Thank you for that walkthrough. To conclude, I'll be rather brief here before opening up for questions and Q&A here. As you have heard, it has been a quarter with solid earnings and returns despite continued decline of deliveries, but also extra costs mainly for Volvo Trucks, then North America related to the changeover to the new truck platform, as well as under absorption in production. We are addressing those areas as we speak, and we do see improvements. It is also very positive to see the order intake that improved for all business areas year over year during the quarter. But also in these turbulent times for global trade, it is vital to focus on activities that we as a company can influence. Here and now, we will continue to build on our strong regional value chains combined with global capabilities to mitigate the changes in global trade patterns. We have a good traction to adopt costs, selling, admin, industrial, while we at the same time are maintaining a high priority on innovation and technology moving forward. But as I said earlier, in times of uncertainty, it is essential to take a step back. It is motivating to know that transport, logistics, and infrastructure will remain exciting growth opportunities for many years to come. And in that regard, we continue to maneuver from a position of strength. So by that, Johan, I think we are ready for Q&A, right?
Thank you, Martin. So we continue into the Q&A, and we do as always. We try to limit ourselves to your one and most important question, so we leave the floor for everyone. We start in the room. We start with Erik. Erik.
means we have to consider which one you'll actually answer. And I'll try with this one. On the investment side, as you mentioned, quite a big step up compared to last year. You said Mexico was a part of it. So for the full year then, will we see a similar rate of increase, Q2 to Q4, as we saw in Q1?
Yeah, you will see a somewhat higher level than driven by Mexico. Because if you're looking at the delta in the first quarter, year over year, it's all Mexico, actually, when it comes to the assembly plant.

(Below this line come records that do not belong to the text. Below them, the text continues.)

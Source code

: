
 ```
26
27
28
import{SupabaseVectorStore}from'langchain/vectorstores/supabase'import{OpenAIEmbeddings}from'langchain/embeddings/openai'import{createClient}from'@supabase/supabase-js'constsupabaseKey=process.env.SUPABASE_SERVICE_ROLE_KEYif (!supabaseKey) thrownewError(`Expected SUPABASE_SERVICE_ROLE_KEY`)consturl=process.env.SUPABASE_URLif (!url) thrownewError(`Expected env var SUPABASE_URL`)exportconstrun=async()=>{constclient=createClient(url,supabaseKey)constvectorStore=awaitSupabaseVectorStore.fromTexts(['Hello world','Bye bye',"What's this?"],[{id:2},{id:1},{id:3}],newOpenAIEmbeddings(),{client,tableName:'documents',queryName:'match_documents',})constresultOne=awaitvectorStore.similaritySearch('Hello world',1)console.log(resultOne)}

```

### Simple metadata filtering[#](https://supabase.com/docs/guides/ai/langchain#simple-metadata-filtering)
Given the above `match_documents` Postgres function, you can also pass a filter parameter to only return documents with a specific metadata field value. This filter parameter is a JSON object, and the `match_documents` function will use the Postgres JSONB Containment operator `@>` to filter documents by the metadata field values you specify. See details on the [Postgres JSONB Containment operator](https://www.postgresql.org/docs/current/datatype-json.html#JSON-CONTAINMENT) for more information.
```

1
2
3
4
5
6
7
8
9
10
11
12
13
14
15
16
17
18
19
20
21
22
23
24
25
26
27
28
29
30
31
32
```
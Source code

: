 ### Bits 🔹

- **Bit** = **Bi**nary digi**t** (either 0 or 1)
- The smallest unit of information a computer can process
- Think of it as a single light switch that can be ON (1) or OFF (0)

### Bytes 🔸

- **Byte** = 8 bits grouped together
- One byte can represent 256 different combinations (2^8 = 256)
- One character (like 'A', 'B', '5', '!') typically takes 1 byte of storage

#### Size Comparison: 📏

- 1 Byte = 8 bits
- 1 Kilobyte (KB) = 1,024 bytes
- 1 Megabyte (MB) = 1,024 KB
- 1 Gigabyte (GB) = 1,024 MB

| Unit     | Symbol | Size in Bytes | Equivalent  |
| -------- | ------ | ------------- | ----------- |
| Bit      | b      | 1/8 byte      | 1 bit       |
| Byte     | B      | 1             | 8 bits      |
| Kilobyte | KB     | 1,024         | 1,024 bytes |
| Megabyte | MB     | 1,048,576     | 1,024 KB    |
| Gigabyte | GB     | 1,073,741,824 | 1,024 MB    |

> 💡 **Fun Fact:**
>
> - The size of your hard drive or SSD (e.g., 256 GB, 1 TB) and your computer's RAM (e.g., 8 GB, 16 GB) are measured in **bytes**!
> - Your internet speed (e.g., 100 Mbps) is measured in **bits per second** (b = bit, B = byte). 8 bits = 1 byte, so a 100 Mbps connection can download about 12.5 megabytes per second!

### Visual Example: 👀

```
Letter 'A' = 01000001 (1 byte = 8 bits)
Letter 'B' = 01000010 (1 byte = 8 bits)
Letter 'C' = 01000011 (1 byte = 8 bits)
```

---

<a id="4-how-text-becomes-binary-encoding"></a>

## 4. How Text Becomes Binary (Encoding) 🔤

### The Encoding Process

So you can expect that we have that kind of delta for the full year. Maybe not the full delta, but we will see some impacts from Mexico in the full year.

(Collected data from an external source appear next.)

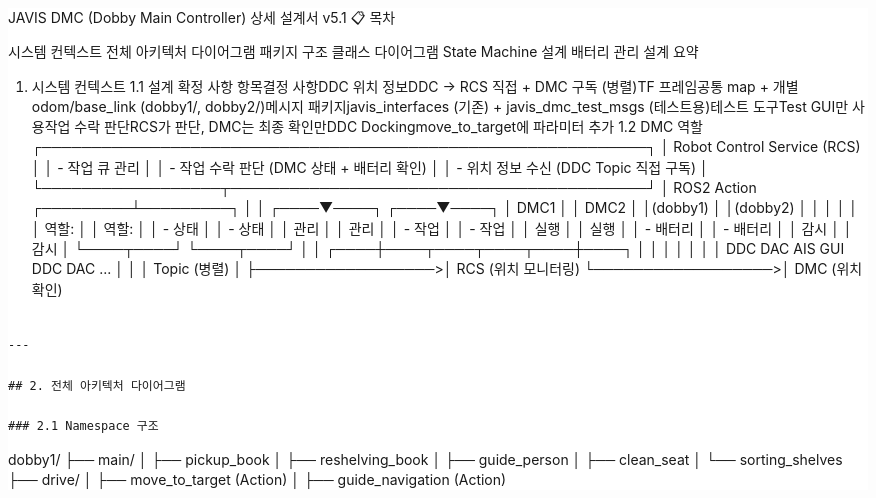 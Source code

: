 JAVIS DMC (Dobby Main Controller) 상세 설계서 v5.1
📋 목차

시스템 컨텍스트
전체 아키텍처 다이어그램
패키지 구조
클래스 다이어그램
State Machine 설계
배터리 관리
설계 요약


1. 시스템 컨텍스트
1.1 설계 확정 사항
항목결정 사항DDC 위치 정보DDC → RCS 직접 + DMC 구독 (병렬)TF 프레임공통 map + 개별 odom/base_link (dobby1/, dobby2/)메시지 패키지javis_interfaces (기존) + javis_dmc_test_msgs (테스트용)테스트 도구Test GUI만 사용작업 수락 판단RCS가 판단, DMC는 최종 확인만DDC Dockingmove_to_target에 파라미터 추가
1.2 DMC 역할
┌─────────────────────────────────────────────────────────────┐
│                Robot Control Service (RCS)                   │
│  - 작업 큐 관리                                               │
│  - 작업 수락 판단 (DMC 상태 + 배터리 확인)                      │
│  - 위치 정보 수신 (DDC Topic 직접 구독)                        │
└──────────────────┬──────────────────────────────────────────┘
                   │ ROS2 Action
         ┌─────────┴─────────┐
         │                   │
    ┌────▼────┐         ┌────▼────┐
    │  DMC1   │         │  DMC2   │
    │(dobby1) │         │(dobby2) │
    │         │         │         │
    │ 역할:    │         │ 역할:    │
    │ - 상태   │         │ - 상태   │
    │   관리   │         │   관리   │
    │ - 작업   │         │ - 작업   │
    │   실행   │         │   실행   │
    │ - 배터리 │         │ - 배터리 │
    │   감시   │         │   감시   │
    └────┬────┘         └────┬────┘
         │                   │
    ┌────┼────┬────┬────┬────┼────┐
    │    │    │    │    │    │    │
  DDC  DAC  AIS  GUI  DDC  DAC  ...
   │                   │
   │ Topic (병렬)       │
   ├──────────────────>│ RCS (위치 모니터링)
   └──────────────────>│ DMC (위치 확인)
```

---

## 2. 전체 아키텍처 다이어그램

### 2.1 Namespace 구조
```
dobby1/
├── main/
│   ├── pickup_book
│   ├── reshelving_book
│   ├── guide_person
│   ├── clean_seat
│   └── sorting_shelves
├── drive/
│   ├── move_to_target (Action)
│   ├── guide_navigation (Action)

Thank you, Erik. We move to the telephone line. Jeffrey, it's Michael Aspinall. Please go ahead, Michael.
Yeah, thanks. Good morning, Martin, Matt and Johan. Just one on Europe. You saw very strong orders in Europe again. Have you seen that continue into the second quarter or have you seen an impact on activity levels in Europe from what's happening in the U.S.? ?
Thank you for the question. Yeah, of course, it's quite early in the second quarter, but so far it has largely followed the same pattern as we have seen in quarter one. So when it comes to absolute levels in Europe, it has been continuing on a level that we have seen in quarter one.
Good. Thank you for that, Michael. We move to Hampus, to Hannes McCann.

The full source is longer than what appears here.